By 1982, the entrances in the southern portion of Union Square were to be renovated as part of a refurbishment of Union Square Park. This work was performed over the latter half of that decade, with the entrances having been renovated by 1985. In the late 1980s, the 14th Street–Union Square station was renovated as part of the construction of the Zeckendorf Towers immediately east of the Lexington Avenue Line platforms. The towers' developers agreed to build and maintain subway entrances within the Zeckendorf Towers as "a public benefit", and in exchange, were allowed to develop the site. This was because of zoning rules that required many developers in Lower Manhattan, Midtown Manhattan, and Downtown Brooklyn to relocate and maintain subway entrances that were formerly on the street. The New York City Department of City Planning prepared zoning guidelines for the Union Square area, which would allow a greater maximum floor area ratio in exchange for subway improvements, particularly benefiting the Zeckendorf project.

On August 28, 1991, an accident just north of the IRT station killed five riders and injured 215 others in one of the deadliest accidents in New York City Subway history. The operator of a southbound 4 train was to be shifted to the local track due to repair work on the express one. He was running at  in a  zone and took the switch so fast that only the first car made it through the crossover, and the rest of the train was derailed. Five cars were damaged heavily, being scrapped on site, and the track infrastructure suffered heavy structural damage as a result. The entire infrastructure, including signals, switches, track, roadbed, cabling, and 23 support columns needed to be replaced. The derailment occurred at the entry to a former pocket track on the Lexington Avenue Line station, which was removed when the damage from the 1991 wreck was repaired.
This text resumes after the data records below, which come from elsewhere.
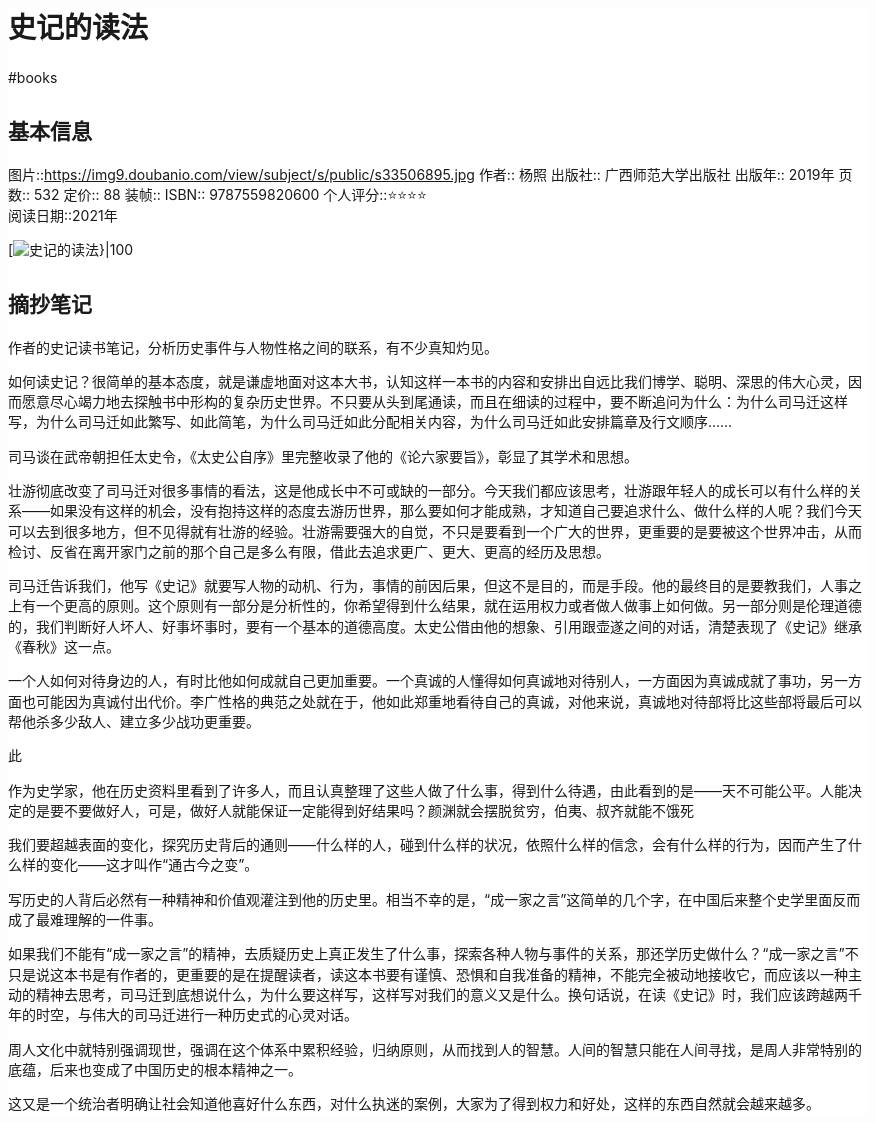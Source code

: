---
---

# 史记的读法
#books 
## 基本信息

图片::https://img9.doubanio.com/view/subject/s/public/s33506895.jpg 
作者:: 杨照
出版社:: 广西师范大学出版社
出版年:: 2019年
页数:: 532
定价:: 88
装帧:: 
ISBN:: 9787559820600
个人评分::⭐⭐⭐⭐  
阅读日期::2021年

 [![史记的读法}|100](https://img9.doubanio.com/view/subject/s/public/s33506895.jpg  )

## 摘抄笔记
作者的史记读书笔记，分析历史事件与人物性格之间的联系，有不少真知灼见。

如何读史记？很简单的基本态度，就是谦虚地面对这本大书，认知这样一本书的内容和安排出自远比我们博学、聪明、深思的伟大心灵，因而愿意尽心竭力地去探触书中形构的复杂历史世界。不只要从头到尾通读，而且在细读的过程中，要不断追问为什么：为什么司马迁这样写，为什么司马迁如此繁写、如此简笔，为什么司马迁如此分配相关内容，为什么司马迁如此安排篇章及行文顺序……

司马谈在武帝朝担任太史令，《太史公自序》里完整收录了他的《论六家要旨》，彰显了其学术和思想。

壮游彻底改变了司马迁对很多事情的看法，这是他成长中不可或缺的一部分。今天我们都应该思考，壮游跟年轻人的成长可以有什么样的关系——如果没有这样的机会，没有抱持这样的态度去游历世界，那么要如何才能成熟，才知道自己要追求什么、做什么样的人呢？我们今天可以去到很多地方，但不见得就有壮游的经验。壮游需要强大的自觉，不只是要看到一个广大的世界，更重要的是要被这个世界冲击，从而检讨、反省在离开家门之前的那个自己是多么有限，借此去追求更广、更大、更高的经历及思想。

司马迁告诉我们，他写《史记》就要写人物的动机、行为，事情的前因后果，但这不是目的，而是手段。他的最终目的是要教我们，人事之上有一个更高的原则。这个原则有一部分是分析性的，你希望得到什么结果，就在运用权力或者做人做事上如何做。另一部分则是伦理道德的，我们判断好人坏人、好事坏事时，要有一个基本的道德高度。太史公借由他的想象、引用跟壶遂之间的对话，清楚表现了《史记》继承《春秋》这一点。

一个人如何对待身边的人，有时比他如何成就自己更加重要。一个真诚的人懂得如何真诚地对待别人，一方面因为真诚成就了事功，另一方面也可能因为真诚付出代价。李广性格的典范之处就在于，他如此郑重地看待自己的真诚，对他来说，真诚地对待部将比这些部将最后可以帮他杀多少敌人、建立多少战功更重要。

此

作为史学家，他在历史资料里看到了许多人，而且认真整理了这些人做了什么事，得到什么待遇，由此看到的是——天不可能公平。人能决定的是要不要做好人，可是，做好人就能保证一定能得到好结果吗？颜渊就会摆脱贫穷，伯夷、叔齐就能不饿死

我们要超越表面的变化，探究历史背后的通则——什么样的人，碰到什么样的状况，依照什么样的信念，会有什么样的行为，因而产生了什么样的变化——这才叫作“通古今之变”。

写历史的人背后必然有一种精神和价值观灌注到他的历史里。相当不幸的是，“成一家之言”这简单的几个字，在中国后来整个史学里面反而成了最难理解的一件事。

如果我们不能有“成一家之言”的精神，去质疑历史上真正发生了什么事，探索各种人物与事件的关系，那还学历史做什么？“成一家之言”不只是说这本书是有作者的，更重要的是在提醒读者，读这本书要有谨慎、恐惧和自我准备的精神，不能完全被动地接收它，而应该以一种主动的精神去思考，司马迁到底想说什么，为什么要这样写，这样写对我们的意义又是什么。换句话说，在读《史记》时，我们应该跨越两千年的时空，与伟大的司马迁进行一种历史式的心灵对话。

周人文化中就特别强调现世，强调在这个体系中累积经验，归纳原则，从而找到人的智慧。人间的智慧只能在人间寻找，是周人非常特别的底蕴，后来也变成了中国历史的根本精神之一。

这又是一个统治者明确让社会知道他喜好什么东西，对什么执迷的案例，大家为了得到权力和好处，这样的东西自然就会越来越多。
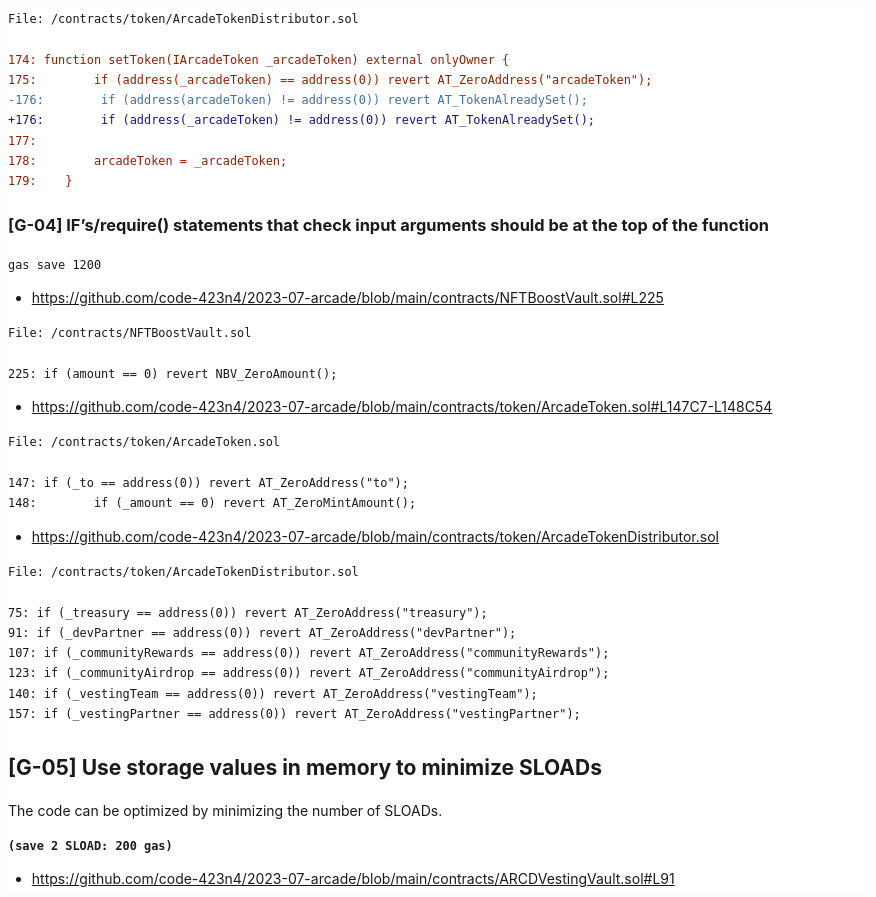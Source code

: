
 ```diff
File: /contracts/token/ArcadeTokenDistributor.sol

174: function setToken(IArcadeToken _arcadeToken) external onlyOwner {
175:        if (address(_arcadeToken) == address(0)) revert AT_ZeroAddress("arcadeToken");
-176:        if (address(arcadeToken) != address(0)) revert AT_TokenAlreadySet();
+176:        if (address(_arcadeToken) != address(0)) revert AT_TokenAlreadySet();
177:
178:        arcadeToken = _arcadeToken;
179:    }
```

### [G-04] IF’s/require() statements that check input arguments should be at the top of the function

`gas save 1200`

- https://github.com/code-423n4/2023-07-arcade/blob/main/contracts/NFTBoostVault.sol#L225

```solidity
File: /contracts/NFTBoostVault.sol

225: if (amount == 0) revert NBV_ZeroAmount();
```

- https://github.com/code-423n4/2023-07-arcade/blob/main/contracts/token/ArcadeToken.sol#L147C7-L148C54

```solidity
File: /contracts/token/ArcadeToken.sol

147: if (_to == address(0)) revert AT_ZeroAddress("to");
148:        if (_amount == 0) revert AT_ZeroMintAmount();
```

- https://github.com/code-423n4/2023-07-arcade/blob/main/contracts/token/ArcadeTokenDistributor.sol

```solidity
File: /contracts/token/ArcadeTokenDistributor.sol

75: if (_treasury == address(0)) revert AT_ZeroAddress("treasury");
91: if (_devPartner == address(0)) revert AT_ZeroAddress("devPartner");
107: if (_communityRewards == address(0)) revert AT_ZeroAddress("communityRewards");
123: if (_communityAirdrop == address(0)) revert AT_ZeroAddress("communityAirdrop");
140: if (_vestingTeam == address(0)) revert AT_ZeroAddress("vestingTeam");
157: if (_vestingPartner == address(0)) revert AT_ZeroAddress("vestingPartner");
```

## [G-05] **Use storage values in memory to minimize SLOADs**

The code can be optimized by minimizing the number of SLOADs.

**`(save 2 SLOAD: 200 gas)`**

- https://github.com/code-423n4/2023-07-arcade/blob/main/contracts/ARCDVestingVault.sol#L91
In the 1990s, the station underwent a major renovation. On July 9, 1993, the contract for the project's design was awarded for $2,993,948. As part of the contract, the consultant investigated whether it was feasible to reconfigure the IRT passageway, to reframe the exit structure on the Lexington Avenue platforms to accommodate the relocation and widening of stairs, the construction of a new fan room, the removal of stairs on the Broadway Line platforms, the reframing of the existing structure, and the construction of a new staircase between the intermediate and IRT mezzanines. These were all deemed feasible, and in May 1994, a supplemental agreement worth $984,998 was reached to allow the consultant to prepare the design for this work. Plans were prepared by Lee Harris Pomeroy. The project was to cost $38.5 million and start in December 1994, with a new entrance pavilion on the southeast corner of Union Square Park, containing an elevator entrance. The same year, a New York City Transit Police station opened in the Broadway Line mezzanine. A construction contract was ultimately signed in March 1995. The work involved creating a pocket park in a traffic island at the southeast corner of Union Square, a project that was completed in 2000. In addition, power infrastructure had to be upgraded to allow the construction of MetroCard vending machine equipment. In 2002, the Broadway Line station was upgraded for ADA-accessibility and its original late 1910s tiling was restored. As part of the upgrade, the MTA repaired the staircases, re-tiled for the walls and floors, upgraded the station's lights and the public address system, installed yellow safety treads along the platform edge, new signs, and new trackbeds in both directions.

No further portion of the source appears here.